> _YOUR TASK_: Find the line containing "use this to optimise for fastest" in the records below. Copy exactly that line and each one after it, ending at the line containing "also draw from", and nothing more.

> _EXERCISE MATERIAL_:
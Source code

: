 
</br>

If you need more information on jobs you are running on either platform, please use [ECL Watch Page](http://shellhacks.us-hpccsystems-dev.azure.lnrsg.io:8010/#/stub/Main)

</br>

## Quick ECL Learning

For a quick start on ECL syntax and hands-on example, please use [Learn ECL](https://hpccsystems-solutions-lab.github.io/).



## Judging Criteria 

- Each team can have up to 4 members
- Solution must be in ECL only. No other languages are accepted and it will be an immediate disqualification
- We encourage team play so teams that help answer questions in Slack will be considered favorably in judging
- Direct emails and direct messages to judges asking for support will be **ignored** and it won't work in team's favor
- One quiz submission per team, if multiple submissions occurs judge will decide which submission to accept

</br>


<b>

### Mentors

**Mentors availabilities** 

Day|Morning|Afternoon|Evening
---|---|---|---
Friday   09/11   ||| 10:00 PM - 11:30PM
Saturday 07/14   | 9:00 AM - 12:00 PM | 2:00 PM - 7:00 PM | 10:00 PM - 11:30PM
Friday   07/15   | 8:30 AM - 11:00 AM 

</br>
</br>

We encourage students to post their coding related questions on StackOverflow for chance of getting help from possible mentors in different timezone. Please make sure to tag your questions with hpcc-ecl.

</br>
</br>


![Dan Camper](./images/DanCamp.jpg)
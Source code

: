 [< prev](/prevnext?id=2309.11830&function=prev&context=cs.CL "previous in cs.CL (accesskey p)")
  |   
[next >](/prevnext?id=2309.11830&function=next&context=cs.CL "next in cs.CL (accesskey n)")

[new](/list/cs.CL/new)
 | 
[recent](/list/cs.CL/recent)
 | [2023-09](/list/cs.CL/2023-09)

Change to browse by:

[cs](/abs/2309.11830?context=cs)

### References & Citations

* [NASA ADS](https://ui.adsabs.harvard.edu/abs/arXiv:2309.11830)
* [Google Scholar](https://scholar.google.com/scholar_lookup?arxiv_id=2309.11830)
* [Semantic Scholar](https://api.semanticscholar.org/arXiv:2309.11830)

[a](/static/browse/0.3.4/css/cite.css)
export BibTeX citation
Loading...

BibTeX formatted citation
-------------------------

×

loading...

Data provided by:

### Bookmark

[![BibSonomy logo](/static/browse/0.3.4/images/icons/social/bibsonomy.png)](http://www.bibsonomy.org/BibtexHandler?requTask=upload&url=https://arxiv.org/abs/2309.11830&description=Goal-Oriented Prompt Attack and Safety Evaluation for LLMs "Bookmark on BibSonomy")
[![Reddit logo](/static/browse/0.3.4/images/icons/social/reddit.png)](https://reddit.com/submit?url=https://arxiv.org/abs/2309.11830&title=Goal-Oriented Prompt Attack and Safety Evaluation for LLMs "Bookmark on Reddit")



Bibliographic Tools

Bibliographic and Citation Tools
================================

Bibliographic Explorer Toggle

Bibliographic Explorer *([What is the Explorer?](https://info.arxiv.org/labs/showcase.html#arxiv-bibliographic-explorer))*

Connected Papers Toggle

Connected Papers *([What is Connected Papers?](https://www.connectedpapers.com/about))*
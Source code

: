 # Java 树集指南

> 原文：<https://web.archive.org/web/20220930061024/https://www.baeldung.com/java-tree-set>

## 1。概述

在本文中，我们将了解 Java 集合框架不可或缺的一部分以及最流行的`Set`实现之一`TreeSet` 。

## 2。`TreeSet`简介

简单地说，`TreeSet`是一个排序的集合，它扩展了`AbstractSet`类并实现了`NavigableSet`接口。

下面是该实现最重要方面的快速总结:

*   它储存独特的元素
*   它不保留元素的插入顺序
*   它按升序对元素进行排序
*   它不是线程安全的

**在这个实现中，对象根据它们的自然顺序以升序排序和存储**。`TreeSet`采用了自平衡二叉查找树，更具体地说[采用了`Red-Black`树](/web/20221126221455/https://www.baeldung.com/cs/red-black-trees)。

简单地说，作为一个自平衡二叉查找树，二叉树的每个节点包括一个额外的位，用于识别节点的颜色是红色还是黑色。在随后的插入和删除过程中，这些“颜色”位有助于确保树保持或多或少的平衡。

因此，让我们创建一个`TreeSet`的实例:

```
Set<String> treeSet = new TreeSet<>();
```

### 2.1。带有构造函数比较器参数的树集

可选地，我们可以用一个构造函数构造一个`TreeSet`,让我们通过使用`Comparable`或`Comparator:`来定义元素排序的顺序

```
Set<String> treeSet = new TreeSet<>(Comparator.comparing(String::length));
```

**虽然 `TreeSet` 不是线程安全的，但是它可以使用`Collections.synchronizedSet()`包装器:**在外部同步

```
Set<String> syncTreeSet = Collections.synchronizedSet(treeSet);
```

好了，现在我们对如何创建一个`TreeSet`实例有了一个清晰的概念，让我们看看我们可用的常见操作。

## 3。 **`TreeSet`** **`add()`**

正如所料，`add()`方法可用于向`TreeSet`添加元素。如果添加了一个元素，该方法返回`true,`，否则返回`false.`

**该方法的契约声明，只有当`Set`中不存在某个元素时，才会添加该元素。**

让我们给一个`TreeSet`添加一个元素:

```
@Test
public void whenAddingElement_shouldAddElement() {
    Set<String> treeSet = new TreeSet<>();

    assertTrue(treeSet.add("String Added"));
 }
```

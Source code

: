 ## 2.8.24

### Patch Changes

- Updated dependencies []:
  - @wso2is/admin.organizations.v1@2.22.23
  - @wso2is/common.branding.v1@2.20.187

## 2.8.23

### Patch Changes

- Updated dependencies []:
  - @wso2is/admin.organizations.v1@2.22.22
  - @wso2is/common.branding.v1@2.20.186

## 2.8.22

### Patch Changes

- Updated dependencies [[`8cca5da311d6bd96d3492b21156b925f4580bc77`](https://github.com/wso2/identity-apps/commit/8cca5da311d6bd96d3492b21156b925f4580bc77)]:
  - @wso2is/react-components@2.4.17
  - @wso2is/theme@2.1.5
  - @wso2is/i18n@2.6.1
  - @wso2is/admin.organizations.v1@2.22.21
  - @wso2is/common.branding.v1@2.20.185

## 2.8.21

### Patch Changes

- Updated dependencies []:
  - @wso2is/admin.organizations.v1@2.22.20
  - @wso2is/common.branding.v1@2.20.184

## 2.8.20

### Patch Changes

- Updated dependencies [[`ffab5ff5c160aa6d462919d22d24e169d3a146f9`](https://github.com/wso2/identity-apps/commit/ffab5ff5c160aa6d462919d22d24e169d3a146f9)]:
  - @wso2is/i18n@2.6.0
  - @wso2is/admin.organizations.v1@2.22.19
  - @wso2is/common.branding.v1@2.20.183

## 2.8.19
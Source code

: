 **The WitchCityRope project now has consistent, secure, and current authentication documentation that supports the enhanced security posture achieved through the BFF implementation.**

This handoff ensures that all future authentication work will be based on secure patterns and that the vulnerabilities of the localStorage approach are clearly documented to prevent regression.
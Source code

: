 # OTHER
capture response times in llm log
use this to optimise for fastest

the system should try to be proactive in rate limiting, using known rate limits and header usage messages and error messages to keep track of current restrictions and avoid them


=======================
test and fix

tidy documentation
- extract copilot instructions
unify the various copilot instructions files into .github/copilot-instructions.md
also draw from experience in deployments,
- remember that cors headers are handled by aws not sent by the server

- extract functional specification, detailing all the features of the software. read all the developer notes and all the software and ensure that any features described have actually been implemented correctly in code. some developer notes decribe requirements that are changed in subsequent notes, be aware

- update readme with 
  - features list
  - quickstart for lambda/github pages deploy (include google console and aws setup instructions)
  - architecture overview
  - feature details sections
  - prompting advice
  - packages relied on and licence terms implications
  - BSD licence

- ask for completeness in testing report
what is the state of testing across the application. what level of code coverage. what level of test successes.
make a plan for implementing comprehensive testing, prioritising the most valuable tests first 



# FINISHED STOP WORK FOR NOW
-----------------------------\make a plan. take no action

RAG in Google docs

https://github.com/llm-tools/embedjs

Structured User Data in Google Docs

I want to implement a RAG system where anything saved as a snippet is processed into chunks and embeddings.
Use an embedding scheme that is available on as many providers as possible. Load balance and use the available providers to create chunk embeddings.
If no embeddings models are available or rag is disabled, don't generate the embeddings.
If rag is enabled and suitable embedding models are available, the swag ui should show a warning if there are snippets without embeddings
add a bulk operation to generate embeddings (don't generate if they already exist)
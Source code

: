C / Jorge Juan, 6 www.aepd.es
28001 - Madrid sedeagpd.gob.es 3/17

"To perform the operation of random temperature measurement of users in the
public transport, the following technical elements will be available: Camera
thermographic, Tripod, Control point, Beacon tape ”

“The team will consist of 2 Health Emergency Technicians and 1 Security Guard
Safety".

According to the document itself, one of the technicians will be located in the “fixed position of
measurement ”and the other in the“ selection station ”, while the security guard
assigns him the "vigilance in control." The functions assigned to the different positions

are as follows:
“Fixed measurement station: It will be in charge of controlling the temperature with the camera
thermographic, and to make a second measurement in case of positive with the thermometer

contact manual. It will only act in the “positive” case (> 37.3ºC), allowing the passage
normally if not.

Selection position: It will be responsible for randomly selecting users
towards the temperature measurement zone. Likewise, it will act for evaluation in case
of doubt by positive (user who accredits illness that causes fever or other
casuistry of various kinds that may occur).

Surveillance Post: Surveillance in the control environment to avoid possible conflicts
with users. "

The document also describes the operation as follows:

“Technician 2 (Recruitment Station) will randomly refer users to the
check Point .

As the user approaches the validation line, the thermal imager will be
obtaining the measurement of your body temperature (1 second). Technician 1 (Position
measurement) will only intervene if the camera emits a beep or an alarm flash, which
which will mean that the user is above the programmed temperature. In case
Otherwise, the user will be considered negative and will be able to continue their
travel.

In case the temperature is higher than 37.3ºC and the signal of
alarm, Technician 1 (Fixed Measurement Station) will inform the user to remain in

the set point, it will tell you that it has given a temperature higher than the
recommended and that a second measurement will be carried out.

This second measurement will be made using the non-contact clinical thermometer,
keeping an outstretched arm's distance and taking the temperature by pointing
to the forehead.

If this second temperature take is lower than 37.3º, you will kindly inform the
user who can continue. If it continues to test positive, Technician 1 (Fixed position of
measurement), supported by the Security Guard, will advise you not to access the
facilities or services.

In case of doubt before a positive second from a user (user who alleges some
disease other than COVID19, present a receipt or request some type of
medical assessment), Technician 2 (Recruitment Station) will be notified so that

> _SOLUTION TO THE PROBLEM_:
use this to optimise for fastest

the system should try to be proactive in rate limiting, using known rate limits and header usage messages and error messages to keep track of current restrictions and avoid them


=======================
test and fix

tidy documentation
- extract copilot instructions
unify the various copilot instructions files into .github/copilot-instructions.md
also draw from experience in deployments,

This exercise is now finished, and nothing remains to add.